The cmdlet can accept XML in one of several ways:

· Use the –Xml parameter to pass an XML node or document.

· Use the –Content parameter to pass a string that contains XML.

· Use the –Path or –LiteralPath parameter to specify file paths.

The result of the cmdlet is a result object, and it will have a Node property that provides access to the desired chunk of XML. For example:

PS C:\> [xml]$xml = Get-Content test.xml

PS C:\> $result = Select-Xml –Xml $xml –Xpath "//mid[@attrib='1']"

PS C:\> $result.node.InnerXML

Value 1

PS C:\> $result.node.attrib

1

In that example, we used the Node property to access the XML node that was found by the cmdlet, and then accessed its value via the InnerXML property and the value of its attrib attribute. Select-Xml isn’t all that different from the SelectSingleNode() method that we showed you earlier; it’s just done with a cmdlet, instead of accessing a method of the XML document itself.

14.8. Summary

With so much of the world’s data in XML and/or HTML, being able to work in those formats can be handy. PowerShell provides a variety of capabilities that should be able to address most common situations; obviously, the more knowledge you have of those formats and how they’re used, the more effective you’ll be with PowerShell’s ability to handle them.

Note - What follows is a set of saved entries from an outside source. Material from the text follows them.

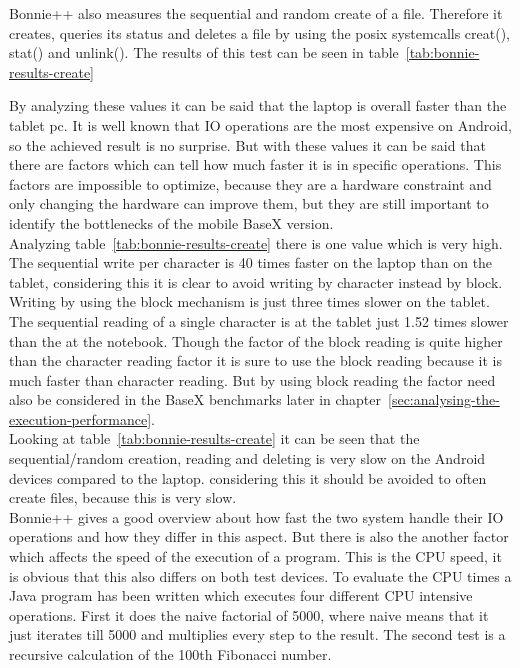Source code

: 
Bonnie++ also measures the sequential and random create of a file.
Therefore it creates, queries its status and deletes a file by using the posix systemcalls creat(), stat() and unlink().
The results of this test can be seen in table~\ref{tab:bonnie-results-create}

By analyzing these values it can be said that the laptop is overall faster than the tablet pc.
It is well known that IO operations are the most expensive on Android, so the achieved result is no surprise. 
But with these values it can be said that there are factors which can tell how much faster it is in specific operations.
This factors are impossible to optimize, because they are a hardware constraint and only changing the hardware can improve them, but they are still important to identify the bottlenecks of the mobile BaseX version.\\
Analyzing table~\ref{tab:bonnie-results-create} there is one value which is very high.
The sequential write per character is 40 times faster on the laptop than on the tablet, considering this it is clear to avoid writing by character instead by block.
Writing by using the block mechanism is just three times slower on the tablet.
The sequential reading of a single character is at the tablet just 1.52 times slower than the at the notebook.
Though the factor of the block reading is quite higher than the character reading factor it is sure to use the block reading because it is much faster than character reading.
But by using block reading the factor need also be considered in the BaseX benchmarks later in chapter~\ref{sec:analysing-the-execution-performance}.
\\
Looking at table~\ref{tab:bonnie-results-create} it can be seen that the sequential/random creation, reading and deleting is very slow on the Android devices compared to the laptop.
considering this it should be avoided to often create files, because this is very slow.\\
Bonnie++ gives a good overview about how fast the two system handle their IO operations and how they differ in this aspect.
But there is also the another factor which affects the speed of the execution of a program.
This is the CPU speed, it is obvious that this also differs on both test devices.
To evaluate the CPU times a Java program has been written which executes four different CPU intensive operations.
First it does the naive factorial of 5000, where naive means that it just iterates till 5000 and multiplies every step to the result.
The second test is a recursive calculation of the 100th Fibonacci number.

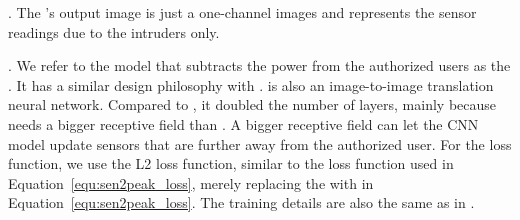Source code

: . 
The \subtract's output image is just a one-channel images and represents the sensor readings due to the intruders only.  

.
We refer to the model that subtracts the power from the authorized users as the \subtract. 
It has a similar design philosophy with \imgimg.
\subtract is also an image-to-image translation neural network.
Compared to \imgimg, it doubled the number of layers, mainly because \subtract needs a bigger receptive field than \imgimg.
A bigger receptive field can let the CNN model update sensors that are further away from the authorized user.
For the loss function, we use the L2 loss function, similar to the loss function used in Equation~\ref{equ:sen2peak_loss}, merely replacing the \imgimg with \subtract in Equation~\ref{equ:sen2peak_loss}.
The training details are also the same as in \imgimg.
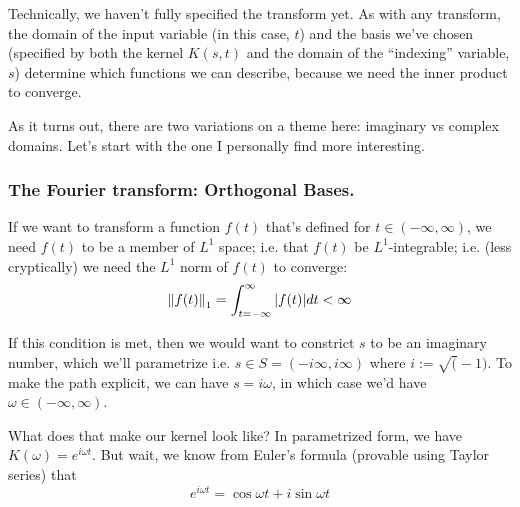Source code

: \documentclass[../main/main.tex]{subfiles}
\begin{document}
Technically, we haven't fully specified the transform yet.
As with any transform, the domain of the input variable 
(in this case, \(t\)) and the basis we've chosen
(specified by both the kernel \(K(s,t)\) and the domain of
the ``indexing'' variable, \(s\)) determine which functions
we can describe, because we need the inner product 
 to converge.\par

As it turns out, there are two variations on a theme here:
imaginary vs complex domains.
Let's start with the one I personally find more interesting.

\subsubsection{The Fourier transform: Orthogonal Bases.}

If we want to transform a function \(f(t)\) that's defined
for \(t \in (-\infty, \infty)\), we need \(f(t)\) to be a member
of \(L^1\) space; i.e. that \(f(t)\) be \(L^1\)-integrable; 
i.e. (less cryptically) we need the \(L^1\) norm of \(f(t)\)
to converge:
\[\norm{f(t)}_1 = 
  \int_{t=-\infty}^{\infty} \abs{f(t)} dt < \infty \]

If this condition is met, then we would want to constrict
\(s\) to be an imaginary number, which we'll parametrize
i.e. \(s \in S = (-i\infty, i\infty)\) 
where \(i := \sqrt(-1)\).
To make the path explicit, we can have \(s = i\omega\),
in which case we'd have \(\omega \in (-\infty, \infty)\).\par

What does that make our kernel look like?
In parametrized form, we have \(K(\omega) = e^{i\omega t}\).
But wait, we know from Euler's formula
(provable using Taylor series) that
\[e^{i\omega t} = \cos{\omega t} + i\sin{\omega t} \]
\end{document}
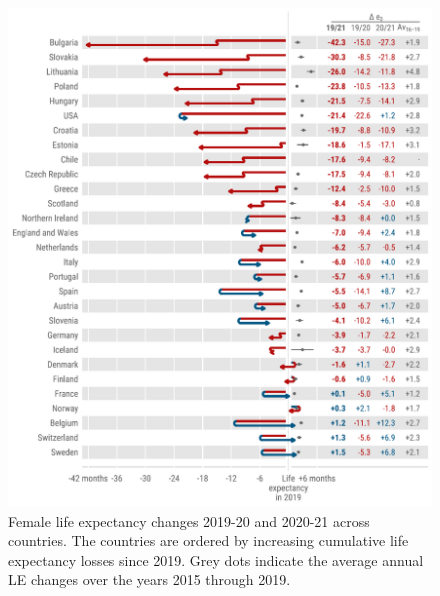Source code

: \documentclass[12pt]{article}
\begin{document}
\begin{figure}[hb!]
    \centering
    \includegraphics{figure-a4.pdf}
    \caption{Female life expectancy changes 2019-20 and 2020-21 across countries. The countries are ordered by increasing cumulative life expectancy losses since 2019. Grey dots indicate the average annual LE changes over the years 2015 through 2019.}
    \label{fig:figure-a4}
\end{figure}
\end{document}
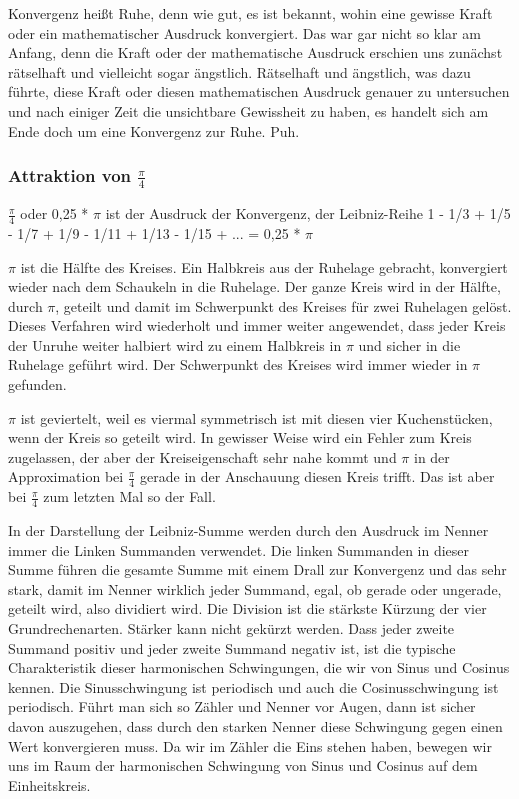 \documentclass[a4paper,12pt,twoside]{report}
\theoremstyle{definition}
\begin{document}
Konvergenz heißt Ruhe, denn wie gut, es ist bekannt, wohin eine gewisse Kraft oder ein mathematischer Ausdruck konvergiert. Das war gar nicht so klar am Anfang, denn die Kraft oder der mathematische Ausdruck erschien uns zunächst rätselhaft und vielleicht sogar ängstlich. Rätselhaft und ängstlich, was dazu führte, diese Kraft oder diesen mathematischen Ausdruck genauer zu untersuchen und nach einiger Zeit die unsichtbare Gewissheit zu haben, es handelt sich am Ende doch um eine Konvergenz zur Ruhe. Puh.

\subsubsection{Attraktion von $\frac{\pi}{4}$}

$\frac{\pi}{4}$ oder 0,25 * $\pi$ ist der Ausdruck der Konvergenz, der Leibniz-Reihe 1 - 1/3 + 1/5 - 1/7 + 1/9 - 1/11 + 1/13 - 1/15 + ... = 0,25 * $\pi$

$\pi$ ist die Hälfte des Kreises. Ein Halbkreis aus der Ruhelage gebracht, konvergiert wieder nach dem Schaukeln in die Ruhelage. Der ganze Kreis wird in der Hälfte, durch $\pi$, geteilt und damit im Schwerpunkt des Kreises für zwei Ruhelagen gelöst. Dieses Verfahren wird wiederholt und immer weiter angewendet, dass jeder Kreis der Unruhe weiter halbiert wird zu einem Halbkreis in $\pi$ und sicher in die Ruhelage geführt wird. Der Schwerpunkt des Kreises wird immer wieder in $\pi$ gefunden.

$\pi$ ist geviertelt, weil es viermal symmetrisch ist mit diesen vier Kuchenstücken, wenn der Kreis so geteilt wird. In gewisser Weise wird ein Fehler zum Kreis zugelassen, der aber der Kreiseigenschaft sehr nahe kommt und $\pi$ in der Approximation bei $\frac{\pi}{4}$ gerade in der Anschauung diesen Kreis trifft. Das ist aber bei $\frac{\pi}{4}$ zum letzten Mal so der Fall.

In der Darstellung der Leibniz-Summe werden durch den Ausdruck im Nenner immer die Linken Summanden verwendet. Die linken Summanden in dieser Summe führen die gesamte Summe mit einem Drall zur Konvergenz und das sehr stark, damit im Nenner wirklich jeder Summand, egal, ob gerade oder ungerade, geteilt wird, also dividiert wird. Die Division ist die stärkste Kürzung der vier Grundrechenarten. Stärker kann nicht gekürzt werden. Dass jeder zweite Summand positiv und jeder zweite Summand negativ ist, ist die typische Charakteristik dieser harmonischen Schwingungen, die wir von Sinus und Cosinus kennen. Die Sinusschwingung ist periodisch und auch die Cosinusschwingung ist periodisch. Führt man sich so Zähler und Nenner vor Augen, dann ist sicher davon auszugehen, dass durch den starken Nenner diese Schwingung gegen einen Wert konvergieren muss. Da wir im Zähler die Eins stehen haben, bewegen wir uns im Raum der harmonischen Schwingung von Sinus und Cosinus auf dem Einheitskreis. 
\end{document}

HTML is the data format of the web and being able to work directly with the format opens up a number of possibilities. More importantly, from your viewpoint, being able to easily create reports in HTML gives you the opportunity to produce impressive-looking output with minimal effort on your part.

XML is easy to work with. You’ve seen how to manually set up a starting document, load it into the shell, and enumerate its elements. We’ve shown you how to add nodes and attributes, and how to write the final thing back to disk. It isn’t a lot of work, and XML makes a wonderful, simple, text-based data file that’s a lot more flexible than CSV. It’s also a lot easier than working with something like an Excel spreadsheet.